Stop the Madness: Breaking Free from Toxic Relationships

man and womanDo you find yourself wanting to fix, change, control, rescue, placate, or scream at someone close to you in your life?  Is your relationship with this person driving you crazy? Does it feel so true the adage, “you can’t live with him and you can’t live without him?”  Then you might be stuck in a toxic relationship.  Is it hopeless?  Never.  You can find hope and healing and the ability to stop living life on the end of someone else’s yo-yo string. You can become the author of your own story. You do not need to spend you life reacting to someone else’s nonsense.  How do you break free?  Answer: Practice.

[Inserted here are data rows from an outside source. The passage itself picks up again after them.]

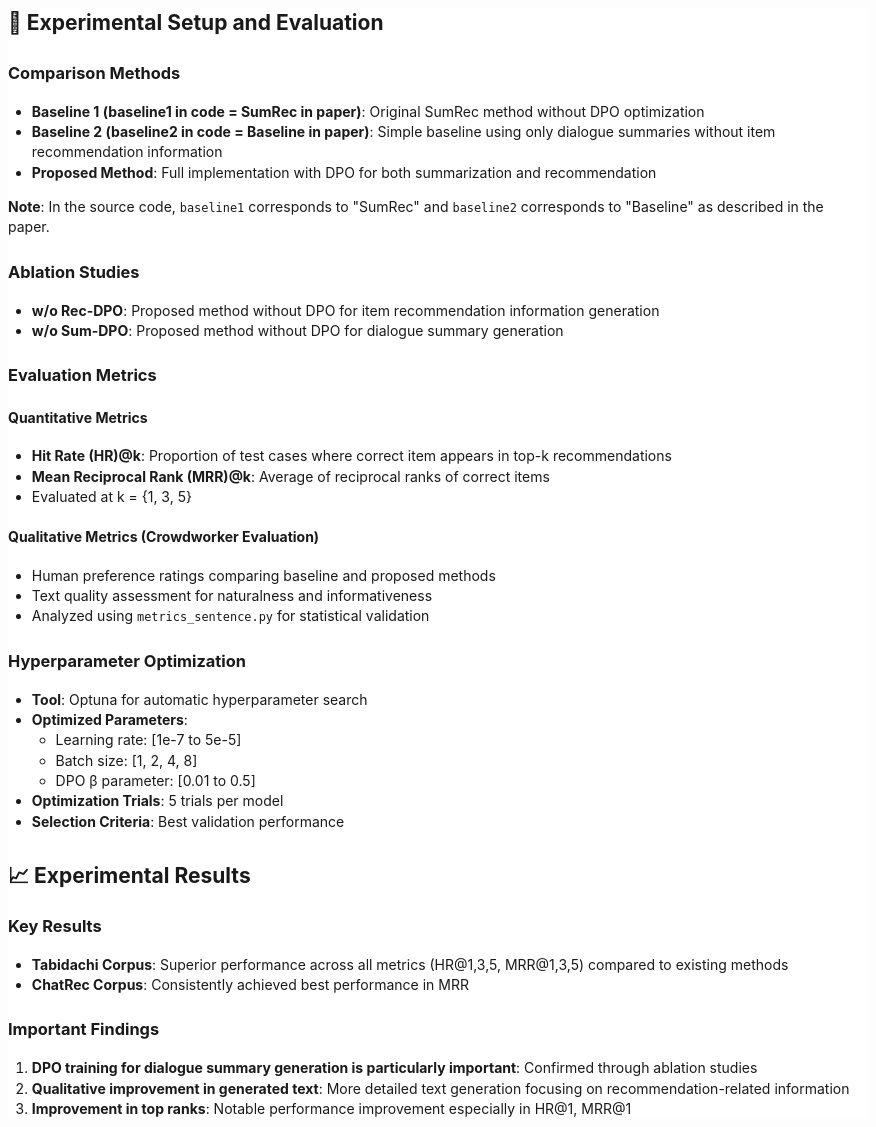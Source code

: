 ## 🔬 Experimental Setup and Evaluation

### Comparison Methods
- **Baseline 1 (baseline1 in code = SumRec in paper)**: Original SumRec method without DPO optimization
- **Baseline 2 (baseline2 in code = Baseline in paper)**: Simple baseline using only dialogue summaries without item recommendation information
- **Proposed Method**: Full implementation with DPO for both summarization and recommendation

**Note**: In the source code, `baseline1` corresponds to "SumRec" and `baseline2` corresponds to "Baseline" as described in the paper.

### Ablation Studies
- **w/o Rec-DPO**: Proposed method without DPO for item recommendation information generation
- **w/o Sum-DPO**: Proposed method without DPO for dialogue summary generation

### Evaluation Metrics

#### Quantitative Metrics
- **Hit Rate (HR)@k**: Proportion of test cases where correct item appears in top-k recommendations
- **Mean Reciprocal Rank (MRR)@k**: Average of reciprocal ranks of correct items
- Evaluated at k = {1, 3, 5}

#### Qualitative Metrics (Crowdworker Evaluation)
- Human preference ratings comparing baseline and proposed methods
- Text quality assessment for naturalness and informativeness
- Analyzed using `metrics_sentence.py` for statistical validation

### Hyperparameter Optimization
- **Tool**: Optuna for automatic hyperparameter search
- **Optimized Parameters**:
  - Learning rate: [1e-7 to 5e-5]
  - Batch size: [1, 2, 4, 8]
  - DPO β parameter: [0.01 to 0.5]
- **Optimization Trials**: 5 trials per model
- **Selection Criteria**: Best validation performance

## 📈 Experimental Results

### Key Results
- **Tabidachi Corpus**: Superior performance across all metrics (HR@1,3,5, MRR@1,3,5) compared to existing methods
- **ChatRec Corpus**: Consistently achieved best performance in MRR

### Important Findings
1. **DPO training for dialogue summary generation is particularly important**: Confirmed through ablation studies
2. **Qualitative improvement in generated text**: More detailed text generation focusing on recommendation-related information
3. **Improvement in top ranks**: Notable performance improvement especially in HR@1, MRR@1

It takes lots of practice to break free from the habits, the emotions, and the belief system that keeps you entangled in a toxic relationship.  In order to grow and mature past the insanity, it is helpful to act as if you are in a war and must have a plan to attack on three fronts:  (1) your habits; (2) your attachment system; (3) your belief system.

Your Habits

In order to break free from toxic interactions you must learn how to identify what your side of the equation entails. Understand that you allow yourself to be involved in the relationship to the point that it is not healthy. To break free from the habits of the relationship it is necessary to develop new habits.  One good habit to develop is learning how to say, “no.”  You can learn how to say this word to both you and the other person. Tell yourself, “no” whenever you think you are about to do something reactive and unhealthy for your own emotional growth. Tell the other person, “no” and let the chips fall where they may.

If the person has learned how to manipulate you with guilt or anger, learn to handle your feelings of guilt or anger.  One way to learn to handle difficult emotions is merely to learn to have them; do nothing else but be with your emotions.  You may feel guilty when you say the word, “no.” If so, then sit with the feeling of guilt and experience it.

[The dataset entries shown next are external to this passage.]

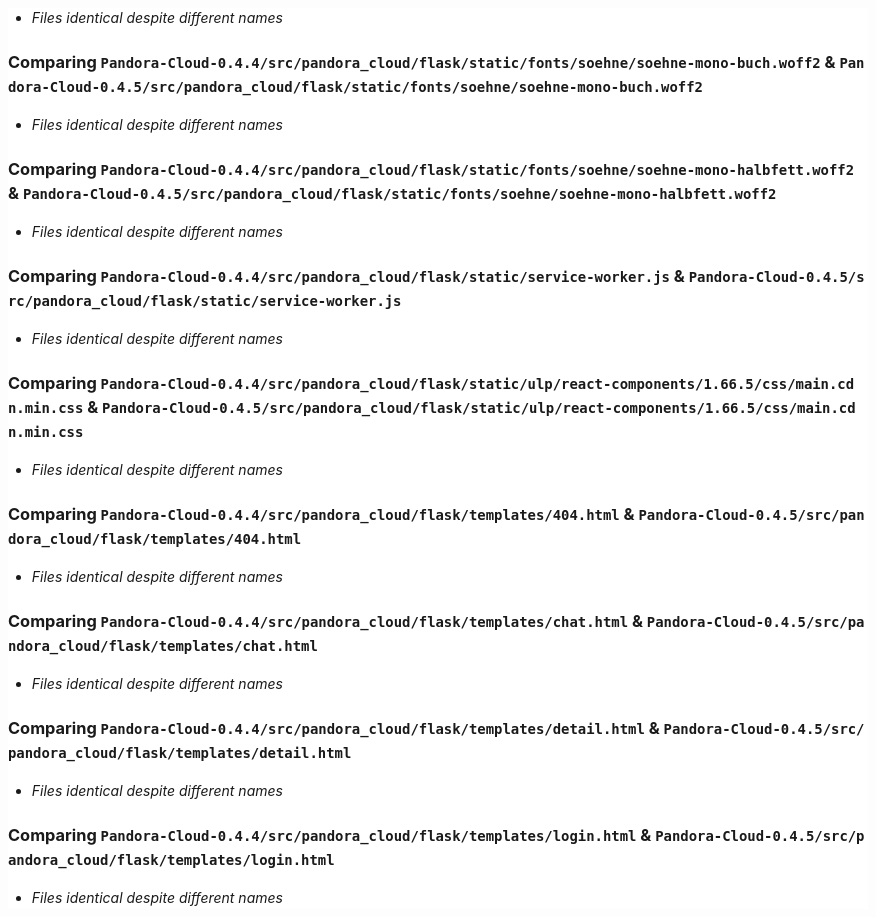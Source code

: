  * *Files identical despite different names*

### Comparing `Pandora-Cloud-0.4.4/src/pandora_cloud/flask/static/fonts/soehne/soehne-mono-buch.woff2` & `Pandora-Cloud-0.4.5/src/pandora_cloud/flask/static/fonts/soehne/soehne-mono-buch.woff2`

 * *Files identical despite different names*

### Comparing `Pandora-Cloud-0.4.4/src/pandora_cloud/flask/static/fonts/soehne/soehne-mono-halbfett.woff2` & `Pandora-Cloud-0.4.5/src/pandora_cloud/flask/static/fonts/soehne/soehne-mono-halbfett.woff2`

 * *Files identical despite different names*

### Comparing `Pandora-Cloud-0.4.4/src/pandora_cloud/flask/static/service-worker.js` & `Pandora-Cloud-0.4.5/src/pandora_cloud/flask/static/service-worker.js`

 * *Files identical despite different names*

### Comparing `Pandora-Cloud-0.4.4/src/pandora_cloud/flask/static/ulp/react-components/1.66.5/css/main.cdn.min.css` & `Pandora-Cloud-0.4.5/src/pandora_cloud/flask/static/ulp/react-components/1.66.5/css/main.cdn.min.css`

 * *Files identical despite different names*

### Comparing `Pandora-Cloud-0.4.4/src/pandora_cloud/flask/templates/404.html` & `Pandora-Cloud-0.4.5/src/pandora_cloud/flask/templates/404.html`

 * *Files identical despite different names*

### Comparing `Pandora-Cloud-0.4.4/src/pandora_cloud/flask/templates/chat.html` & `Pandora-Cloud-0.4.5/src/pandora_cloud/flask/templates/chat.html`

 * *Files identical despite different names*

### Comparing `Pandora-Cloud-0.4.4/src/pandora_cloud/flask/templates/detail.html` & `Pandora-Cloud-0.4.5/src/pandora_cloud/flask/templates/detail.html`

 * *Files identical despite different names*

### Comparing `Pandora-Cloud-0.4.4/src/pandora_cloud/flask/templates/login.html` & `Pandora-Cloud-0.4.5/src/pandora_cloud/flask/templates/login.html`

 * *Files identical despite different names*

It is also important to learn how not to take the bait when your perpetrator hooks you.  You get hooked when an uncomfortable emotion is evoked in the interchange.  You give in to the toxic person because you do not like how you feel. Realize that as you develop the habit of sitting with your uncomfortable emotions they will eventually subside.  The more you practice this, the easier it gets; the less hold the toxic relationship has on you.

Your Attachment System

Your attachment system has taught you how to “be” in this toxic relationship. Well, actually, your attachment system is present in all of your relationships, but with regards to the toxic person, you have learned an unhealthy method of being in the relationship. You have learned that the terms of engagement with this person have been set, and that the ways you relate to each other are your method of attaching.

If you have strong dependency needs (as most people do and should,) then you may put up with a lot in order to remain attached to the toxic person. It may threaten you to think of doing anything different because you may fear losing this attachment figure.  Part of you is willing to experience the difficulties in the relationship rather than risk having no relationship at all with this person.

The best way to untangle yourself from a toxic attachment is to identify your needs.  In addition to your needs, it is also useful to identify what it is you want from the other person.  Do you want or need this person to “see” you? To approve of you? To validate you?

There are many needs you may have within this relationship, and if you think deeply about it, you may even realize that none of them are ever met, but you stick around in hopes that you will finally get that validation you yearn.  The best approach to coping with unmet needs within a toxic attachment relationship is to learn to grieve the loss of not having those needs met. This heals the brokenness within you and teaches you to “” of the hope that keeps you entangled.

Your Belief System

We are most imprisoned by our own belief systems.  We have decided that certain things just are. We tell ourselves that, “we must,” “we can’t,” “it has to be this way,” etc. We put our lives in a box and follow certain relationship rules. If one of our parents is the toxic person in our lives then we learned from a very young age what the rules of engagement are.

The term, “cognitive restructuring” addresses this problem.  Cognitive restructuring is another term for changing the way one thinks. In order for you to break free from any toxic entanglement you are in you must examine your own belief system around the dynamics you participate in. Write down both your destructive beliefs and your constructive beliefs about yourself, the other person, your relationship with each other, and your beliefs about relationships in general.

Examine the self-defeating beliefs that keep you stuck. For instance, here’s a belief I hear often, “I have to do whatever my mother wants.”  If you are a grown adult, you need to examine why you believe that you still have to do whatever your mother wants. You also need to examine where this belief came from, and how it serves you. If you realize that you do whatever your mother wants because if you don’t she will give you the silent treatment, then you can see how you have been conditioned to adhere to this belief.

Self-defeating beliefs are as unique and as numerous as there are people to have them. As you examine your own belief system, start writing down the beliefs that keep you trapped in the toxic encounters. Learn to step back, reevaluate how you think, and develop a new belief. For instance, in the above example, your new belief could be, “I don’t have to do whatever my mother wants.”

It is important for personal growth and self-empowerment to learn to give yourself permission to grow and to change and to let go of manipulation and coercion. You are allowed to speak up for yourself and live a life that includes your own personal choices.  Give yourself the gifts of self-empowerment and freedom of choice.